Hierarchically Porous, Ultrathick, “Breathable” Wood‐Derived Cathode for Lithium‐Oxygen Batteries

Abstract In this work, a hierarchically porous and ultrathick “breathable” wood‐based cathode for high‐performance Li‐O 2 batteries is developed. The 3D carbon matrix obtained from the carbonized and activated wood (denoted as CA‐wood) serves as a superconductive current collector and an ideal porous host for accommodating catalysts. The ruthenium (Ru) nanoparticles are uniformly anchored on the porous wall of the aligned microchannels (denoted as CA‐wood/Ru). The aligned open microchannels inside the carbon matrix contribute to unimpeded oxygen gas diffusion.

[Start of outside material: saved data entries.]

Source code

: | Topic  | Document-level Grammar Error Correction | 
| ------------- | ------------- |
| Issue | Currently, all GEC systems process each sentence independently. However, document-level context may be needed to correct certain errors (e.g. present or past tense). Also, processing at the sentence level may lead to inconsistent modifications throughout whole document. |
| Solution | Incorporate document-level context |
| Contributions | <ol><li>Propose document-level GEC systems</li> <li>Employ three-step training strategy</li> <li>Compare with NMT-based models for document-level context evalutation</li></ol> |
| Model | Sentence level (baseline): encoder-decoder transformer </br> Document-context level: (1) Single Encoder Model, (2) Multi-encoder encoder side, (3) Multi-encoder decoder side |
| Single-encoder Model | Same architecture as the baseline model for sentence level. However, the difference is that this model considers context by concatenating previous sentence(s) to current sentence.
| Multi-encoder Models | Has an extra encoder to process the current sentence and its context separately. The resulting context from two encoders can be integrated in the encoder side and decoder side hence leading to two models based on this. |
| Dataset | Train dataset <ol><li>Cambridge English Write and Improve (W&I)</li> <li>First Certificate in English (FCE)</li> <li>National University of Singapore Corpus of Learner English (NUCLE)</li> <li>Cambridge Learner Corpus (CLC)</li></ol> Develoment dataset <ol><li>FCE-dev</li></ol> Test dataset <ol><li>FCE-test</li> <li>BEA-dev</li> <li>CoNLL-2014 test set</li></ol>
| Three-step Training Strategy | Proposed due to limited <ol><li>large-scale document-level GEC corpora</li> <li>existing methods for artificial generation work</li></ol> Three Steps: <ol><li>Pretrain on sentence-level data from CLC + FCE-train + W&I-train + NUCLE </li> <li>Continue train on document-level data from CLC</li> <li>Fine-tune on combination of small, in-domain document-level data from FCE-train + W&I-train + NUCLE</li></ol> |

Moreover, the hierarchical pores on the microchannel walls can be facilely impregnated by electrolyte, forming a continuous supply of electrolyte. As a result, numerous ideal triphase active sites are formed where electrolyte, oxygen, and catalyst accumulate on the porous walls of microchannels. Benefiting from the numerous well‐balanced triple‐phase active sites, the assembled Li‐O 2 battery with the CA‐wood/Ru cathode (thickness: ≈700 µm) shows a high specific area capacity of 8.58 mA h cm −2 at 0.1 mA cm −2 . Moreover, the areal capacity can be further increased to 56.0 mA h cm −2 by using an ultrathick CA‐wood/Ru cathode with a thickness of ≈3.4 mm. The facile ultrathick wood‐based cathodes can be applied to other cathodes to achieve a super high areal capacity without sacrificing the electrochemical performance.